Suggesting a coordinated BJP strategy to nationalise UCC rollout while insulating it from Northeast-specific political risk. The rhetorical move of praising tribal customary law as a model for women's protection is significant: it shifts the debate from 'why are tribals excluded' to 'what can others learn from them,' closing off the most obvious line of criticism. Whether that framing holds under legislative scrutiny — particularly from women's rights groups who may dispute the record of customary systems on gender equity — will define the political durability of this exemption.
NationPress
12 Jul 2026

Frequently Asked Questions

Why are tribal communities excluded from Assam's UCC?
Assam CM Himanta Biswa Sarma says tribal communities are excluded because their customary systems have long upheld women's dignity and collective social responsibility. Constitutionally, many Assam tribes are also protected under the Sixth Schedule, which shields customary personal law from uniform state legislation.
Which was the first Indian state to pass a Uniform Civil Code?
Uttarakhand was the first Indian state to pass a Uniform Civil Code, doing so in 2024. Its legislation explicitly exempted Scheduled Tribes from the code's provisions, a model Assam appears to be following.
What is the Sixth Schedule of the Indian Constitution?
The Sixth Schedule provides for autonomous district councils in certain tribal areas of Northeast India, granting them legislative powers over customary practices including marriage, inheritance, and land. Communities covered by it can retain traditional laws separate from general state or national legislation.
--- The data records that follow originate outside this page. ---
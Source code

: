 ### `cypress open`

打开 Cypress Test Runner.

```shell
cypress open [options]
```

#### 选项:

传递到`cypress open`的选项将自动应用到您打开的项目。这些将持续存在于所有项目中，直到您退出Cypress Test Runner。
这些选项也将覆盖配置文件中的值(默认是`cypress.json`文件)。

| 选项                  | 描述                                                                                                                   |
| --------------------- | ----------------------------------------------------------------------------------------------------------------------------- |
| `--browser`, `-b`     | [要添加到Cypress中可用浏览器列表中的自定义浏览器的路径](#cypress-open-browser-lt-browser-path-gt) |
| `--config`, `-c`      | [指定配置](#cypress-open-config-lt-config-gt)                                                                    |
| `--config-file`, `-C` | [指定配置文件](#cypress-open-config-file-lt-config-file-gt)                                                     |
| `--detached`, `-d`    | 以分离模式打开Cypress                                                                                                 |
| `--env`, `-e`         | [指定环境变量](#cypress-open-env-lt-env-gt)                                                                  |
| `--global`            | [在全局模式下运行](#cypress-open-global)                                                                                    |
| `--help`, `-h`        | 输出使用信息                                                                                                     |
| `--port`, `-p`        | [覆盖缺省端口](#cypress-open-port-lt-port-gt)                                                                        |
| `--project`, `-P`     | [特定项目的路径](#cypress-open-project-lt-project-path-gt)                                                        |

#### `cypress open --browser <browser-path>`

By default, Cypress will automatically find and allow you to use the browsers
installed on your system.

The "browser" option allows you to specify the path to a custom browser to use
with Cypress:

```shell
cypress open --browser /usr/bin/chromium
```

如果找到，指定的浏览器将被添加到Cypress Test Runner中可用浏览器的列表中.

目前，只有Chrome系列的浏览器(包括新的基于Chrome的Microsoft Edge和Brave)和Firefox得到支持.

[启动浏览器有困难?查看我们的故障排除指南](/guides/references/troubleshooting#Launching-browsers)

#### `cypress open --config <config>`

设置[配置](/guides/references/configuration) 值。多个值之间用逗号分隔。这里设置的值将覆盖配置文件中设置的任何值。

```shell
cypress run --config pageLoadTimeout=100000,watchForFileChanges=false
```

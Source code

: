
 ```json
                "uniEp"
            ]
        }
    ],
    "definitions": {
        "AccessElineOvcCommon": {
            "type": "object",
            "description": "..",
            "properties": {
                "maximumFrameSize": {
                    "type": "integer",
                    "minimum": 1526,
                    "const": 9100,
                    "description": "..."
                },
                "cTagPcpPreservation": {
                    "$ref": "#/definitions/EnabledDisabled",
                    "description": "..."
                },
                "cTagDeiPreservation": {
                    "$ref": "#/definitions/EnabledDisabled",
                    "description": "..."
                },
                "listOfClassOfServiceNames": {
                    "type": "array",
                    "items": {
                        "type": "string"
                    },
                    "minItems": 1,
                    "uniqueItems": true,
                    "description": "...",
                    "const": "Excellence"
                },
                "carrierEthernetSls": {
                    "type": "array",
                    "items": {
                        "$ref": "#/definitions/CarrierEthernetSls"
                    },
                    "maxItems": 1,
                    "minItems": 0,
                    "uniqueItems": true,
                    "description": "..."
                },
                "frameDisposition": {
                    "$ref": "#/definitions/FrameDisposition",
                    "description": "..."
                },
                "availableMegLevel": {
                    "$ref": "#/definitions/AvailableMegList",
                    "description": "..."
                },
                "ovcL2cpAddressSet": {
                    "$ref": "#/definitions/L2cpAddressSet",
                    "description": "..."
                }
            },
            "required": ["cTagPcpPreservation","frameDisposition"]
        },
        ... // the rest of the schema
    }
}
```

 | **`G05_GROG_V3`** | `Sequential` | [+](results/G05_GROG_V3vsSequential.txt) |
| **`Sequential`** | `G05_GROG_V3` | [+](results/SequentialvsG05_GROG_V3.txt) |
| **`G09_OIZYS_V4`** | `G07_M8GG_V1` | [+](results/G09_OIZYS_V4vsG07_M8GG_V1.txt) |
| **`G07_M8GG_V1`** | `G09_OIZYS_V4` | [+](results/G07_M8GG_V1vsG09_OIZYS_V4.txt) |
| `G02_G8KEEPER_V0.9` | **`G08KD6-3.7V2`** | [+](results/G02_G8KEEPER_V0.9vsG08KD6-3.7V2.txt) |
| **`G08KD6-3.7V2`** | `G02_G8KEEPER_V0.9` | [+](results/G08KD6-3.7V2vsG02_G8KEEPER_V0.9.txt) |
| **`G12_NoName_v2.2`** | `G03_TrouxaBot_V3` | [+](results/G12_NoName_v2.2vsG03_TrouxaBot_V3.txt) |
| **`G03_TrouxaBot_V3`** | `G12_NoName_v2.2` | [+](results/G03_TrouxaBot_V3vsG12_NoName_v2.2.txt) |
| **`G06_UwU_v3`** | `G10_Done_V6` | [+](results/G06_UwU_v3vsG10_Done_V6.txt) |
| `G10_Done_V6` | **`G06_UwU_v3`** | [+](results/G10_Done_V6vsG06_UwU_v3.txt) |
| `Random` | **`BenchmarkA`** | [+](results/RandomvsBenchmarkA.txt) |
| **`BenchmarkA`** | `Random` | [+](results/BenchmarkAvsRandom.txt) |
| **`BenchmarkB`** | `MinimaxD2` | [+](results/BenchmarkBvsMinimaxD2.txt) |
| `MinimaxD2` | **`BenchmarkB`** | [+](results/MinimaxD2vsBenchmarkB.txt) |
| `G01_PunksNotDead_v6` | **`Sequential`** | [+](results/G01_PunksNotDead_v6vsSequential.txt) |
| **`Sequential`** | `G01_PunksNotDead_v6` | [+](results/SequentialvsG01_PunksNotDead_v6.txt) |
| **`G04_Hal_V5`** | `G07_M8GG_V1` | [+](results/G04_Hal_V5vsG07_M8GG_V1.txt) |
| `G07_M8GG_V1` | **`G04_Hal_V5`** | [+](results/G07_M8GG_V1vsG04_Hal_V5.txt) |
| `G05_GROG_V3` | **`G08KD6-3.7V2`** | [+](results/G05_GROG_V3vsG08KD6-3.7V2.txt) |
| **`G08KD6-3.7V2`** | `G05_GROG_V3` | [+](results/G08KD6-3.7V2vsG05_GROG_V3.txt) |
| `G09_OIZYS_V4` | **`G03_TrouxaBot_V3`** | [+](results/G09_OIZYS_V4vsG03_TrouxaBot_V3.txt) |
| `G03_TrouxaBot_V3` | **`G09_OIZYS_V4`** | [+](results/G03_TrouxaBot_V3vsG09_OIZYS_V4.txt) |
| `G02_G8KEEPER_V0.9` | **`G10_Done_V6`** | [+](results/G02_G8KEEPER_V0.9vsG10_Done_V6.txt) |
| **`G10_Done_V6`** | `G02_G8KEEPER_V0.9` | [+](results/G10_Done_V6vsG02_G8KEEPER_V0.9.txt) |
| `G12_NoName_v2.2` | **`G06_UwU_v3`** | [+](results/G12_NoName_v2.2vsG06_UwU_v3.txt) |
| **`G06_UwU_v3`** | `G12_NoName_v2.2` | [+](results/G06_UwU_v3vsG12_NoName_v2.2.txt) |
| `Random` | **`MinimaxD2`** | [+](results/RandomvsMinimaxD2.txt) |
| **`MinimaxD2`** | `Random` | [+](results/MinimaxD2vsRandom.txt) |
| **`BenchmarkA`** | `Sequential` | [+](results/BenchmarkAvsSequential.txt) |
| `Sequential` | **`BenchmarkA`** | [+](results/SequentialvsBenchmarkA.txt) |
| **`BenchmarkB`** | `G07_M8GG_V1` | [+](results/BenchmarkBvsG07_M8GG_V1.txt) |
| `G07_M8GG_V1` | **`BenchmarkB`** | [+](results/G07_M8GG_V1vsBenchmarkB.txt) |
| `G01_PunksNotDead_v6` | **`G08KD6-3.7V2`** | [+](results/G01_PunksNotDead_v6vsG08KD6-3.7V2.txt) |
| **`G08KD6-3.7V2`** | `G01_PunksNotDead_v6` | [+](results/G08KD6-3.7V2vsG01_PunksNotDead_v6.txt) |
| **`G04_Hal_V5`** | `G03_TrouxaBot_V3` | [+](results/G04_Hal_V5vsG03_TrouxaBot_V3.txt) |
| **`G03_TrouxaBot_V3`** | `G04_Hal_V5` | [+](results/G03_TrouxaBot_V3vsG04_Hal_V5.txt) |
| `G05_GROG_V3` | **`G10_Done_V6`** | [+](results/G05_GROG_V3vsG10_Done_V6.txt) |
What does Assam's UCC cover?
Assam's proposed Uniform Civil Code is expected to govern personal law matters — marriage, divorce, inheritance, and adoption — for non-tribal residents of the state irrespective of religion. The full draft bill and its exact provisions have not yet been made public.
Will other Northeast states follow Assam's UCC model?
It is being closely watched whether other states in the North-East Democratic Alliance, which Sarma convenors, announce similar UCC legislation with comparable tribal exemptions. No formal announcements from other Northeastern states have been confirmed yet.